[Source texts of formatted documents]
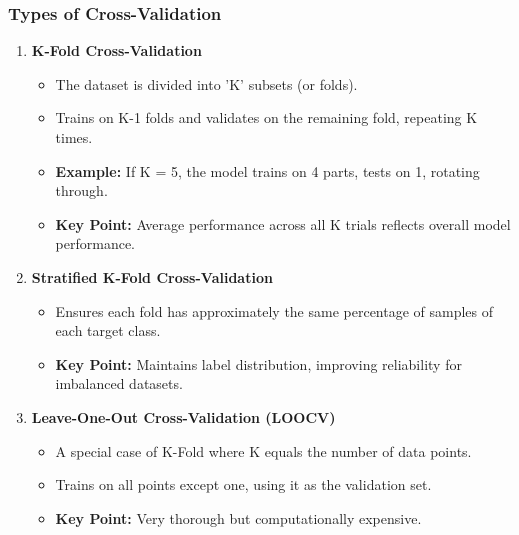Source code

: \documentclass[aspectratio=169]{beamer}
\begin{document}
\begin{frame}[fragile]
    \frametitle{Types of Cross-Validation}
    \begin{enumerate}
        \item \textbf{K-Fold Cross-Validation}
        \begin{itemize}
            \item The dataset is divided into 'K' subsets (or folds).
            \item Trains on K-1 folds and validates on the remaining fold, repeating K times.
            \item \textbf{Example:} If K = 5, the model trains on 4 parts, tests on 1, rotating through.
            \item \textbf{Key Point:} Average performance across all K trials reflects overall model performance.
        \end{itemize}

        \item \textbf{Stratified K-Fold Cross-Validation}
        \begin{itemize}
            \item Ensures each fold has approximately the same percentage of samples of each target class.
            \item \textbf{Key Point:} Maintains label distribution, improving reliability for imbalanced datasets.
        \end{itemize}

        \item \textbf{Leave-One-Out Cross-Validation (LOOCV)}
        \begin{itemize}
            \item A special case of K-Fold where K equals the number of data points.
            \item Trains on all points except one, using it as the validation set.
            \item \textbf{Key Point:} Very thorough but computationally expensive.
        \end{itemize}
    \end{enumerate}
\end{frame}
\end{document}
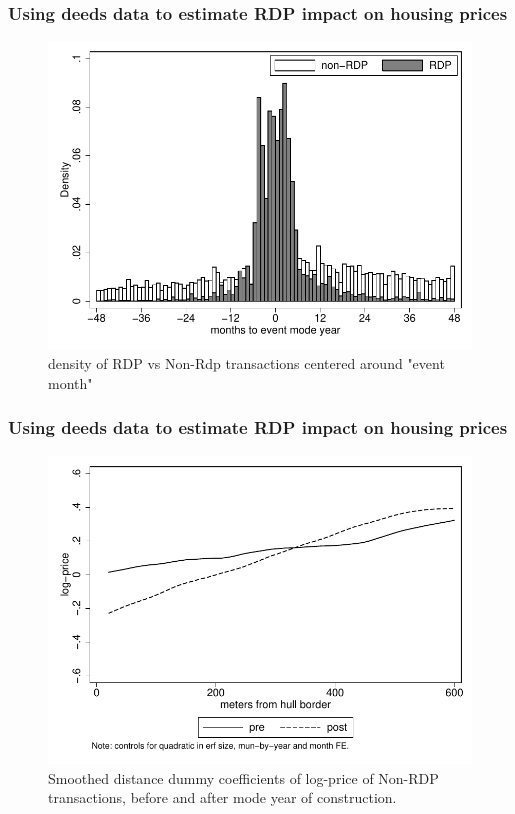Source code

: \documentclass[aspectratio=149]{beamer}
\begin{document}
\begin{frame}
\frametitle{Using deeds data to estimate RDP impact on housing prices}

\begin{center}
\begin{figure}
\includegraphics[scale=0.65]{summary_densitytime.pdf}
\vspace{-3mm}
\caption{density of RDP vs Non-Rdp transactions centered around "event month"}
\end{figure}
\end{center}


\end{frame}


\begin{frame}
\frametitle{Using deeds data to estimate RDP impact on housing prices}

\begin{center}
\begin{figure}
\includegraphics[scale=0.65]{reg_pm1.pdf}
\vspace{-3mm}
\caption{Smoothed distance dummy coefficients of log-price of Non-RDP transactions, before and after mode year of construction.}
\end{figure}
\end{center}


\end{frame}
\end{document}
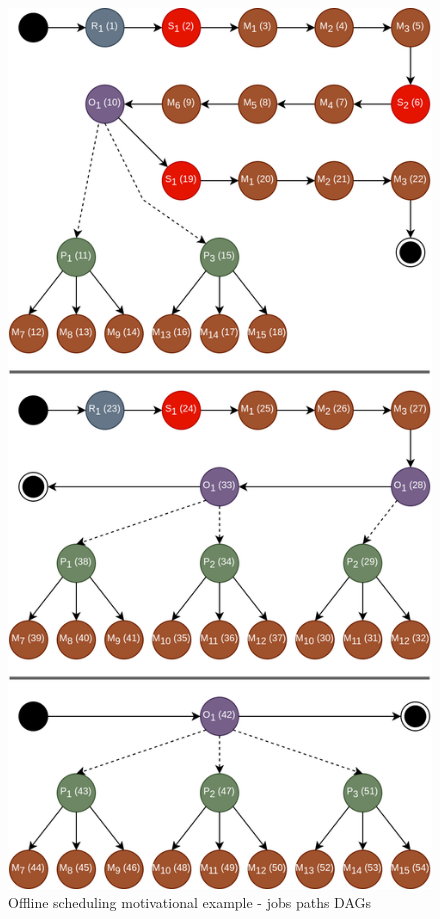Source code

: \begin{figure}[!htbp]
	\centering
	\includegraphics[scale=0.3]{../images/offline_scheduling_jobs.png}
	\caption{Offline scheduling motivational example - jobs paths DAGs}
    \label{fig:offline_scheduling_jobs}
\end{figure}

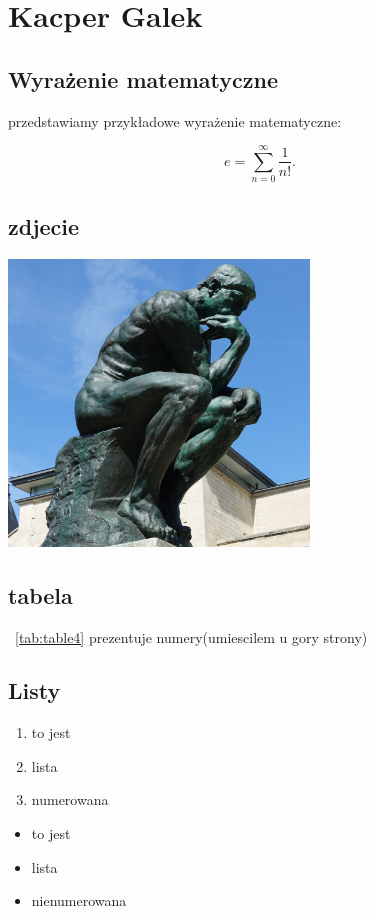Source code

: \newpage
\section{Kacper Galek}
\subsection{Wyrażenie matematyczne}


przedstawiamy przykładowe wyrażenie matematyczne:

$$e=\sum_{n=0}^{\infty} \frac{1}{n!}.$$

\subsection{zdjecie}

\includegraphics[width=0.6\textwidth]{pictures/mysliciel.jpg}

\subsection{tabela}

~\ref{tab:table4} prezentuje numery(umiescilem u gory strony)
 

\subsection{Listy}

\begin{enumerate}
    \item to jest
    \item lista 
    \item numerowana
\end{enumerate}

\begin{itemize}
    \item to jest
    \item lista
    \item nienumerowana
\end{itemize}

* **WHAT YOU ARE ASKED TO DO**
Word for word, return the records shown above without their pictures.

* **RESPONSE TO THE EXERCISE**
Source code

: \documentclass[aspectratio=169]{beamer}
\begin{document}
\begin{frame}[fragile]
    \frametitle{Types of Cross-Validation}
    \begin{enumerate}
        \item \textbf{K-Fold Cross-Validation}
        \begin{itemize}
            \item The dataset is divided into 'K' subsets (or folds).
            \item Trains on K-1 folds and validates on the remaining fold, repeating K times.
            \item \textbf{Example:} If K = 5, the model trains on 4 parts, tests on 1, rotating through.
            \item \textbf{Key Point:} Average performance across all K trials reflects overall model performance.
        \end{itemize}

        \item \textbf{Stratified K-Fold Cross-Validation}
        \begin{itemize}
            \item Ensures each fold has approximately the same percentage of samples of each target class.
            \item \textbf{Key Point:} Maintains label distribution, improving reliability for imbalanced datasets.
        \end{itemize}

        \item \textbf{Leave-One-Out Cross-Validation (LOOCV)}
        \begin{itemize}
            \item A special case of K-Fold where K equals the number of data points.
            \item Trains on all points except one, using it as the validation set.
            \item \textbf{Key Point:} Very thorough but computationally expensive.
        \end{itemize}
    \end{enumerate}
\end{frame}
\end{document}
Source code

: \documentclass[aspectratio=149]{beamer}
\begin{document}
\begin{frame}
\frametitle{Using deeds data to estimate RDP impact on housing prices}

\begin{center}
\begin{figure}
\includegraphics[scale=0.65]{summary_densitytime.pdf}
\vspace{-3mm}
\caption{density of RDP vs Non-Rdp transactions centered around "event month"}
\end{figure}
\end{center}


\end{frame}


\begin{frame}
\frametitle{Using deeds data to estimate RDP impact on housing prices}

\begin{center}
\begin{figure}
\includegraphics[scale=0.65]{reg_pm1.pdf}
\vspace{-3mm}
\caption{Smoothed distance dummy coefficients of log-price of Non-RDP transactions, before and after mode year of construction.}
\end{figure}
\end{center}


\end{frame}
\end{document}
Source code

: \begin{figure}[!htbp]
	\centering
	\includegraphics[scale=0.3]{../images/offline_scheduling_jobs.png}
	\caption{Offline scheduling motivational example - jobs paths DAGs}
    \label{fig:offline_scheduling_jobs}
\end{figure}

Source code

: \newpage
\section{Kacper Galek}
\subsection{Wyrażenie matematyczne}


przedstawiamy przykładowe wyrażenie matematyczne:

$$e=\sum_{n=0}^{\infty} \frac{1}{n!}.$$

\subsection{zdjecie}

\includegraphics[width=0.6\textwidth]{pictures/mysliciel.jpg}

\subsection{tabela}

~\ref{tab:table4} prezentuje numery(umiescilem u gory strony)
 

\subsection{Listy}

\begin{enumerate}
    \item to jest
    \item lista 
    \item numerowana
\end{enumerate}

\begin{itemize}
    \item to jest
    \item lista
    \item nienumerowana
\end{itemize}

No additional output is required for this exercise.